Expect choreography inspired by a connection to country and land as part of Queensland Ballet’s 2021 Bespoke season

By Cassandra Houghton

First Nations choreographer Daniel Riley announced for Bespoke 2021

When the concept of Bespoke arose in early 2016 it was to challenge assumptions about what dance is and how it is experienced, how collaborations - both expected and unexpected - can enrich our artform, while providing a space for contemporary choreography and thought-provoking new work.

Starring in the opening celebrations of the redeveloped Thomas Dixon Centre, 2021’s Bespoke season seeks to build on this base with a triple bill of vibrant and diverse new Australian works including a piece by First Nations choreographer Daniel Riley, of Bangarra Dance Theatre fame.

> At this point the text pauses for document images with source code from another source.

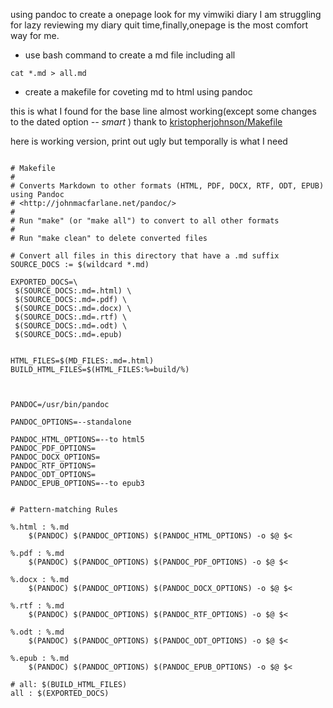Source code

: using pandoc to create a onepage look for my vimwiki diary
I am struggling for lazy reviewing my diary quit time,finally,onepage is the most comfort way for me.

- use bash command to create a md file including all
```
cat *.md > all.md
```

- create a makefile for coveting  md to html using pandoc

this is what I found for the base line almost working(except some changes to the
dated option *-- smart* ) thank to
[kristopherjohnson/Makefile](https://gist.github.com/kristopherjohnson/7466917)

here is working version, print out ugly but temporally is what I need

```

# Makefile
#
# Converts Markdown to other formats (HTML, PDF, DOCX, RTF, ODT, EPUB) using Pandoc
# <http://johnmacfarlane.net/pandoc/>
#
# Run "make" (or "make all") to convert to all other formats
#
# Run "make clean" to delete converted files

# Convert all files in this directory that have a .md suffix
SOURCE_DOCS := $(wildcard *.md)

EXPORTED_DOCS=\
 $(SOURCE_DOCS:.md=.html) \
 $(SOURCE_DOCS:.md=.pdf) \
 $(SOURCE_DOCS:.md=.docx) \
 $(SOURCE_DOCS:.md=.rtf) \
 $(SOURCE_DOCS:.md=.odt) \
 $(SOURCE_DOCS:.md=.epub)


HTML_FILES=$(MD_FILES:.md=.html)
BUILD_HTML_FILES=$(HTML_FILES:%=build/%)



PANDOC=/usr/bin/pandoc

PANDOC_OPTIONS=--standalone

PANDOC_HTML_OPTIONS=--to html5
PANDOC_PDF_OPTIONS=
PANDOC_DOCX_OPTIONS=
PANDOC_RTF_OPTIONS=
PANDOC_ODT_OPTIONS=
PANDOC_EPUB_OPTIONS=--to epub3


# Pattern-matching Rules

%.html : %.md
	$(PANDOC) $(PANDOC_OPTIONS) $(PANDOC_HTML_OPTIONS) -o $@ $<

%.pdf : %.md
	$(PANDOC) $(PANDOC_OPTIONS) $(PANDOC_PDF_OPTIONS) -o $@ $<

%.docx : %.md
	$(PANDOC) $(PANDOC_OPTIONS) $(PANDOC_DOCX_OPTIONS) -o $@ $<

%.rtf : %.md
	$(PANDOC) $(PANDOC_OPTIONS) $(PANDOC_RTF_OPTIONS) -o $@ $<

%.odt : %.md
	$(PANDOC) $(PANDOC_OPTIONS) $(PANDOC_ODT_OPTIONS) -o $@ $<

%.epub : %.md
	$(PANDOC) $(PANDOC_OPTIONS) $(PANDOC_EPUB_OPTIONS) -o $@ $<

# all: $(BUILD_HTML_FILES)
all : $(EXPORTED_DOCS)

```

Daniel is also a dancer, teacher, producer and Queensland University of Technology graduate from the Wiradjuri nation of Western NSW who is currently Creative Associate at ILBIJERRI Theatre Company, and Lecturer in Contemporary Dance at the Victorian College of the Art, where he additionally leads a mentoring program for First Nations dance students.

His Bespoke piece is one of three funded by the Australian Council for the Arts Major Performing Arts (MPA) grant Queensland Ballet applied for in 2019.

Rani Luther, Ballet Mistress and Creative Associate/Choreographer/Bespoke Facilitator, says she is excited to collaborate with someone of Daniel’s calibre and admires his distinct style.

“I think Daniel has a unique dance language and we are excited to see what he creates on our dancers, who are classically-trained but ever-curious about new ways to consider movement,” Rani says.

“When I spoke with him he was really excited to explore new movement with our beautiful dancers, and has great respect for the classical artform. So I suspect he will develop a unique language with a very interesting style of movement that merges the elements of Indigenous, contemporary, and classical ballet movement.”

Daniel’s work will bring to life a new commission by James Henry - a Melbourne-based composer and sound designer who writes various blends of traditional Aboriginal and contemporary genres.

Thomas Dixon Centre Head of Programming Sarah Boon warmly welcomes Daniel’s choice of composer.

“In commissioning this new work by a First Nations choreographer, we welcome the learnings and cultural exchange arising from Daniel creating work on QB’s dancers and sharing his voice with our audiences and community,” Sarah says.

“As we program Thomas Dixon Centre's activation from October 2021, we are engaging with colleagues across our sector to realise projects which bring art, artists and community together.

“We are actively exploring partnerships and opportunities within the small to medium and independent arts sector which will encourage cross-artform connections, develop our own artists and thinking, and attract new audiences.”

Meanwhile, Daniel admits to being pleasantly surprised by Queensland Ballet’s invitation to come to Brisbane to develop a new work in celebration of the reopening of the Thomas Dixon Centre.

“Having studied in Brisbane, I have known of Queensland Ballet’s work for many years and am excited to contribute to its growing repertoire. I think Bespoke is a great program to support independent choreographers who mightn’t have had the opportunity to work on, and with, the ballet body and form before,” he says.

He says he’s looking forward to the collaborative process with QB’s dancers.

“I am so excited to be in the studio with the dancers and getting to know them. Building the relationships is a big part of the process for me and having open and trusting relationships in the creative space is so important to making work. For me, the end product mirrors the process,” Daniel says.

“The open-door collaborative policy Queensland Ballet is offering is encouraging and I am looking forward to all that’s to come.”

The Bespoke piece is just one example of Queensland Ballet’s drive to explore and engage Australian art and artists in its newly redeveloped home at Thomas Dixon Centre.